Of the lines below, count those containing the word "different". Reply with the number alone.

*** Opening Supplied information ***

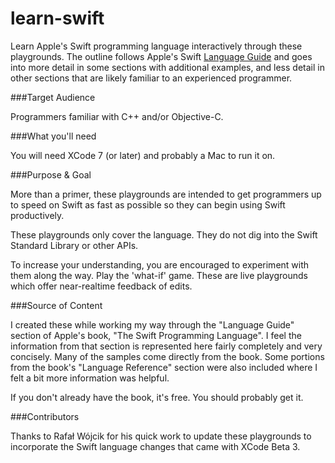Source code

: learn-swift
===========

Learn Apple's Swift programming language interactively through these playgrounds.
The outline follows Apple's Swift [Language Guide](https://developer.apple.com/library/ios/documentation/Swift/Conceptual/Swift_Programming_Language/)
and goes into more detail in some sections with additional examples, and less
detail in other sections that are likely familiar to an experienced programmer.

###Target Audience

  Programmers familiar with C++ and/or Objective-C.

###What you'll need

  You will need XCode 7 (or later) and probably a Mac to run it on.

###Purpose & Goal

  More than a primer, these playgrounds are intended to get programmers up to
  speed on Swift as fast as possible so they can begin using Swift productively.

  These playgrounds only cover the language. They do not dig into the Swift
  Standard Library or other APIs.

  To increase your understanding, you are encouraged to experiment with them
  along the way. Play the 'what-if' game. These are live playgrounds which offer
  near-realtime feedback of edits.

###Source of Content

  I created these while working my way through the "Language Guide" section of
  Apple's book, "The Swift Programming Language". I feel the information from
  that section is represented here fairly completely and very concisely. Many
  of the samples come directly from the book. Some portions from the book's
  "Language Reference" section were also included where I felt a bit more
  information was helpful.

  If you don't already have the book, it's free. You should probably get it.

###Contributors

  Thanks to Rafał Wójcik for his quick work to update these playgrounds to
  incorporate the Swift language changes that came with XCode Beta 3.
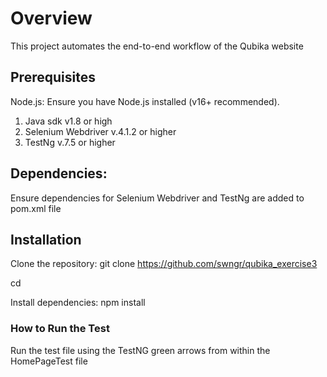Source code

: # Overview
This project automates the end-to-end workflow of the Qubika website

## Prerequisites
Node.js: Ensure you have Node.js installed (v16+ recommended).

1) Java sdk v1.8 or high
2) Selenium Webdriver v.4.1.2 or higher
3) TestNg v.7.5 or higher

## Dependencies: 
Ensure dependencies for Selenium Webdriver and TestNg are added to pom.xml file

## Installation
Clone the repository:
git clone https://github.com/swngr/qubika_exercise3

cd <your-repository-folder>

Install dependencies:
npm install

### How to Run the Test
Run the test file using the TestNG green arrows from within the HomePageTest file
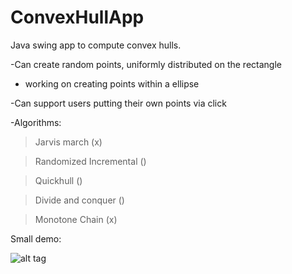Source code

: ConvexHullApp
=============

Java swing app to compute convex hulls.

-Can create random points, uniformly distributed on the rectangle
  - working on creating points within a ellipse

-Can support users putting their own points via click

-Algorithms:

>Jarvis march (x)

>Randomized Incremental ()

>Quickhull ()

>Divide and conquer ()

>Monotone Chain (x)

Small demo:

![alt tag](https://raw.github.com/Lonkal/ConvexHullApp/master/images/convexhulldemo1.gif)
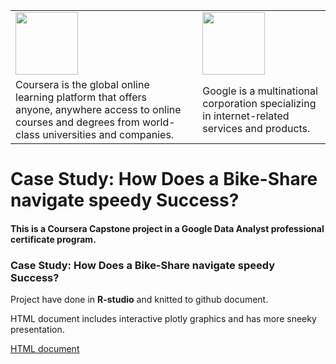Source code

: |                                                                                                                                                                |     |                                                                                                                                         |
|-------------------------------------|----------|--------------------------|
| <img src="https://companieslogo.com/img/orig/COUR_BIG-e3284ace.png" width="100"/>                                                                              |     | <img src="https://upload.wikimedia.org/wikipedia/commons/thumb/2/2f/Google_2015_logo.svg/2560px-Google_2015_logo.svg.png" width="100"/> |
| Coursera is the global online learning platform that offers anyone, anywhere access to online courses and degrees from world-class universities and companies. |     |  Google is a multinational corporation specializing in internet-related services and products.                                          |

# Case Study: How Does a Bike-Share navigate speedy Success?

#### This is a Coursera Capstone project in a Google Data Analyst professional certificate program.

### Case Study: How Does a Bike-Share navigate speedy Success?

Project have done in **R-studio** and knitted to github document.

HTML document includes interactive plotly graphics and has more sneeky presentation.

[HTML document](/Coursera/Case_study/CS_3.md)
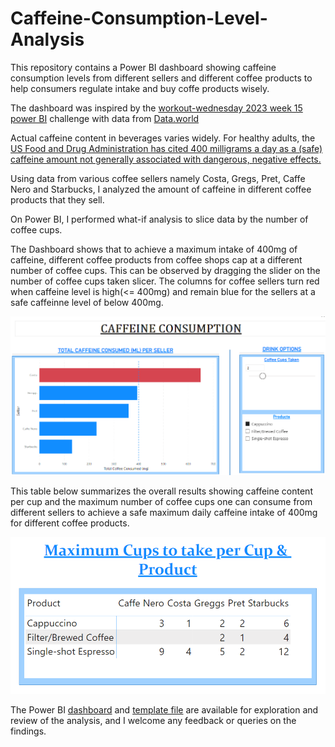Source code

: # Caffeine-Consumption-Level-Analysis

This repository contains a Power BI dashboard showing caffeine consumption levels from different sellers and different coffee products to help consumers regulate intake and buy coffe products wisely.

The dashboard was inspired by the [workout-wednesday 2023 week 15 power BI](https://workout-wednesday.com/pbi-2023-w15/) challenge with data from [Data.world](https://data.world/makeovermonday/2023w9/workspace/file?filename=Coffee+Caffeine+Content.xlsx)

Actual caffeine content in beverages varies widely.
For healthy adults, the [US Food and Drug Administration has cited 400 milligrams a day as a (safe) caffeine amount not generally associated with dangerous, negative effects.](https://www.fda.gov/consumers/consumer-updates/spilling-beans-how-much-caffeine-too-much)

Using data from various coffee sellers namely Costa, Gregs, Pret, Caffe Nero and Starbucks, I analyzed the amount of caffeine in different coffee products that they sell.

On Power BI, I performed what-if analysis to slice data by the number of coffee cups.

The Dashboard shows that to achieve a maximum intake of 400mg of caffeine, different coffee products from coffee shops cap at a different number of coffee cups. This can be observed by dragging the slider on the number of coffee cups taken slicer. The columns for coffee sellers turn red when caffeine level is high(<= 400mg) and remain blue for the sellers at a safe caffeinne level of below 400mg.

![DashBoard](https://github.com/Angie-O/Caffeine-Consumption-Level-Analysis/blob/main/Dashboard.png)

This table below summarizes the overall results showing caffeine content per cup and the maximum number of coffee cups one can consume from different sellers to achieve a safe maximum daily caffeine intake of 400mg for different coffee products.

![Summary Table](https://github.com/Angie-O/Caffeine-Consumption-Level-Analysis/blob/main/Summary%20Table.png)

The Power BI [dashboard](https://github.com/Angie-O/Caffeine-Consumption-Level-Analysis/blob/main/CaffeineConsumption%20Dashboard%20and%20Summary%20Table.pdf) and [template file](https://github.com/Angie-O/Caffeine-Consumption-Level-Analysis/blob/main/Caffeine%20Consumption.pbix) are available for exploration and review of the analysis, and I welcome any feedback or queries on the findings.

*** Closing Supplied information ***

• Written solution:
4